What you say, or fail to say, does make a difference.
Note 11: Closed Chambers,
p. 285: "Rehnquist actively discourages discussion or debate at
conference. In his assessment, the Justices' views were determined
beforehand and a lot of talk wasn't going to change anybody's mind. As
Scalia admitted with a note of disapproval, 'To call our discussion of a case a
conference is really something of a misnomer. It's much more a statement
of the views of each of the nine Justices.' Rehnquist was fond of saying
that once the Justices voted, the details of any particular ruling 'would come
out in the writing'."
There is nothing new about this description
of the court conference. What is surprising, I think, is how few counsel,
myself included, really put their minds to how to use an understanding of the
process in the design of their written and oral arguments.
Oral advocacy
John Sopinka's extensive writings on
appellate advocacy [See Note 12 below] provide a pretty good insight into how
to conduct an appeal in the Supreme Court of Canada. John tells you how to
write a factum and construct a winning argument. I don't want to go over ground
which he and others like Justice John Arnup [See Note 13 below] have already
covered so well.

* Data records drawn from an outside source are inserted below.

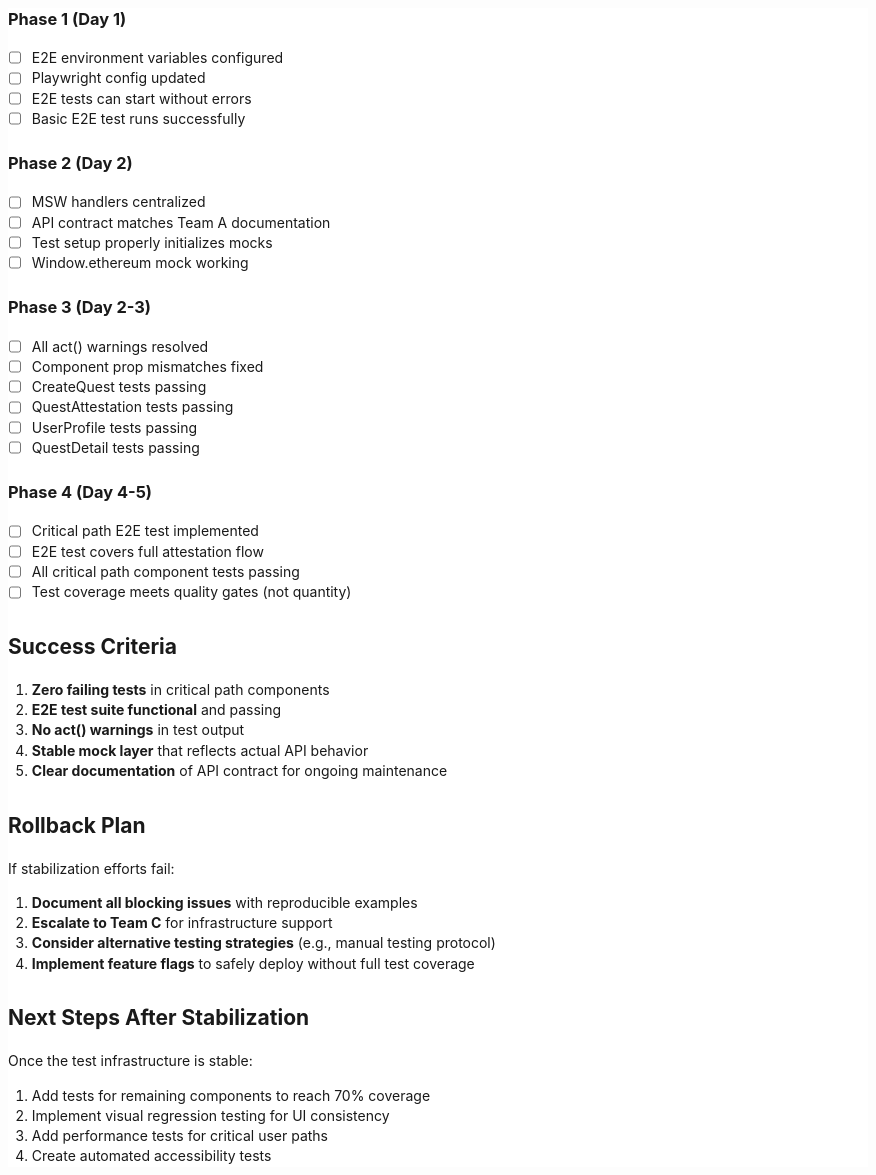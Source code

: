 ### Phase 1 (Day 1)
- [ ] E2E environment variables configured
- [ ] Playwright config updated
- [ ] E2E tests can start without errors
- [ ] Basic E2E test runs successfully

### Phase 2 (Day 2)
- [ ] MSW handlers centralized
- [ ] API contract matches Team A documentation
- [ ] Test setup properly initializes mocks
- [ ] Window.ethereum mock working

### Phase 3 (Day 2-3)
- [ ] All act() warnings resolved
- [ ] Component prop mismatches fixed
- [ ] CreateQuest tests passing
- [ ] QuestAttestation tests passing
- [ ] UserProfile tests passing
- [ ] QuestDetail tests passing

### Phase 4 (Day 4-5)
- [ ] Critical path E2E test implemented
- [ ] E2E test covers full attestation flow
- [ ] All critical path component tests passing
- [ ] Test coverage meets quality gates (not quantity)

## Success Criteria

1. **Zero failing tests** in critical path components
2. **E2E test suite functional** and passing
3. **No act() warnings** in test output
4. **Stable mock layer** that reflects actual API behavior
5. **Clear documentation** of API contract for ongoing maintenance

## Rollback Plan

If stabilization efforts fail:

1. **Document all blocking issues** with reproducible examples
2. **Escalate to Team C** for infrastructure support
3. **Consider alternative testing strategies** (e.g., manual testing protocol)
4. **Implement feature flags** to safely deploy without full test coverage

## Next Steps After Stabilization

Once the test infrastructure is stable:

1. Add tests for remaining components to reach 70% coverage
2. Implement visual regression testing for UI consistency
3. Add performance tests for critical user paths
4. Create automated accessibility tests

In a forum like this, to paraphrase Professor Albert Abel,
[See Note 14 below] you have to choose between tedious particularity and
overarching generality; I am going to stick to "overarching
generalities." I want to suggest a few dos and don'ts that may help you to
survive your next hearing in the Supreme Court and live to docket another day.
Note 12: "The Many
Faces of Advocacy," The Advocates' Society Journal, Hilary Term, March
1990, vol. 9, no. 1; "The Conduct of an Appeal from the Perspective of
Counsel and Judge," The Advocates' Society Journal, Hilary Term, March
1992, vol. 11, no. 1; "Advocacy in the Top Court," The National, May
1995, vol. 4, no. 4; Sopinka and Gelowitz, The Conduct of an Appeal, 1993
(Markham: Butterworths, 1993).
Note 13: The Law Society
of Upper Canada Gazette (1979), at p. 27. Justice Arnup's article is an
excellent source of wisdom about advocacy as well as plenty of entertaining
anecdotes.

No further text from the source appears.